Matt Damon wants his new movie “Promised Land” to get a conversation going about the energy industry’s efforts at oil and gas extraction through fracking. Ted Glick of EcoWatch says the movie is more about corporate bullying than about the dangers of fracking. A commenter on this website disagrees, saying there’s a limit to how much can be said in two hours. Glick says here is what’s missing:
• Most importantly, fracking’s huge and growing contribution to our global heating crisis. Methane is 72-105 times as powerful a greenhouse gas as CO2 over the first 20 years after it’s released into the atmosphere. Studies over the past two years, including the U.S. Environmental Protection Agency (EPA), show that there is much more methane leakage over the lifecycle of fracked, as well as conventionally-produced, natural gas, than the oil and gas industry admits.
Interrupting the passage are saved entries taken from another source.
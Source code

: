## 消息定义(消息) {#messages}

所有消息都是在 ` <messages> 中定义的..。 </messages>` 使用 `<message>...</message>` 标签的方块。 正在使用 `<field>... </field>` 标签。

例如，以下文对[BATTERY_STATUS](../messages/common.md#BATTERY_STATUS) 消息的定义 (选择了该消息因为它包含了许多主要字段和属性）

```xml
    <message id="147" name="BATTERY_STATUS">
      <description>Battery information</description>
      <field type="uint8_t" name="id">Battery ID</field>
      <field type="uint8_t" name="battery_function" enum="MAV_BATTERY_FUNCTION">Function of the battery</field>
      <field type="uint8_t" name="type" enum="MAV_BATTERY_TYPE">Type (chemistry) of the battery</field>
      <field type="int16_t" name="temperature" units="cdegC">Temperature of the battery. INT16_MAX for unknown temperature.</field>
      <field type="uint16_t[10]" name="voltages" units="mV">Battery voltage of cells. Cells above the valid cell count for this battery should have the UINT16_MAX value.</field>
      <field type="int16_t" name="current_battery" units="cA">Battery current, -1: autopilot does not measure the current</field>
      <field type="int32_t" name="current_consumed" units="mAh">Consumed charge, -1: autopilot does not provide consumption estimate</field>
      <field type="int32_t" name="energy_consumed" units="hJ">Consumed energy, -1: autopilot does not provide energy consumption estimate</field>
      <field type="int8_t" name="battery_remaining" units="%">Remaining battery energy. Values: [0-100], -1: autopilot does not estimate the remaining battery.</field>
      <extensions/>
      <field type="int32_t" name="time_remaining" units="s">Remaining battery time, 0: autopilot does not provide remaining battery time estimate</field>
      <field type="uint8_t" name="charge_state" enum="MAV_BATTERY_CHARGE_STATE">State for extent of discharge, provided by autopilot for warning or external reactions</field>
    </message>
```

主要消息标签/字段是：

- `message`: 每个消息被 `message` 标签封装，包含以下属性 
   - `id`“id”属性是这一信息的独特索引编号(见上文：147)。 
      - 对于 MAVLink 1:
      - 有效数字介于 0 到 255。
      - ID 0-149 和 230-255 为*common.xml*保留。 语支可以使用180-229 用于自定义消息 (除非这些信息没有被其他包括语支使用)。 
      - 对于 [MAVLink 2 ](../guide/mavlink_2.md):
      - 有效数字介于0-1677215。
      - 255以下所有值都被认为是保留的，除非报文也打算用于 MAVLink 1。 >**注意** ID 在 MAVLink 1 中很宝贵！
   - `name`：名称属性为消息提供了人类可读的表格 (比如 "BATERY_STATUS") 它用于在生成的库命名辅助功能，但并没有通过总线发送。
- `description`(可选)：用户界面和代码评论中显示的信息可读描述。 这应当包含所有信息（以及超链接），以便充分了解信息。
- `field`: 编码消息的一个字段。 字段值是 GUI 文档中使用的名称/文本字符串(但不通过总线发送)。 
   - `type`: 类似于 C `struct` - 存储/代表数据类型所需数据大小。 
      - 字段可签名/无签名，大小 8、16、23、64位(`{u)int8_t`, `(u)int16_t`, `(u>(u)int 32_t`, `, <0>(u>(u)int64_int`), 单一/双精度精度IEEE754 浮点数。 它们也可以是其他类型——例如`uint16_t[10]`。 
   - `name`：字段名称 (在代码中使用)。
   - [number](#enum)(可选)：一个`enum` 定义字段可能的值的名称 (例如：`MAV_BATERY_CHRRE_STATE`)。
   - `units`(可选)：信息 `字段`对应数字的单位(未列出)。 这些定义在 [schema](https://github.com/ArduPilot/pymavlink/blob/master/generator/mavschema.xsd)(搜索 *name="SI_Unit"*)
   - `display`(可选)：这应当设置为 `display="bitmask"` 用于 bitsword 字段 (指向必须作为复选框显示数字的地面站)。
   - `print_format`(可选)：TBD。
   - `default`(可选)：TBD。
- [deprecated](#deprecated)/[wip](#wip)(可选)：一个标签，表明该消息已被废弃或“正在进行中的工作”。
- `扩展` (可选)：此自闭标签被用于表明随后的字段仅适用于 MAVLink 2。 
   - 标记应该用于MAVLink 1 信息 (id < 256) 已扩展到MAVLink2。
• Constant heavy truck traffic transporting water, sand and fracking fluids that pollutes surrounding air, causes damage to roads, creates traffic congestion and noise and other negative impacts.
• The contamination of rivers close to fracking sites through either deliberate dumping of “flowback” toxic wastewater after a well is drilled or through migration of those fluids underground.
• The drawdown of massive amounts of sometimes-scarce—as in historically dry or dought-impacted areas—nearby river and lake water, many millions of gallons per well.
• Documented radiation levels in wastewater 100 or more times the U.S. EPA’s drinking water standard.
• Disruption of other economically- and socially-valued industries or practices, such as agriculture, tourism, hunting and fishing.
• Fragmentation of woods and forests via construction of well sites, pipelines, roads and other infrastructure.
• A decline in property values of homes and land adjacent to or near wells.
• Earthquakes—the U.S. Geological Survey has reported that deep underground injection of drilling wastewater is the probable cause of a six-fold increase in earthquakes in middle America in 2011 compared to 20th century levels.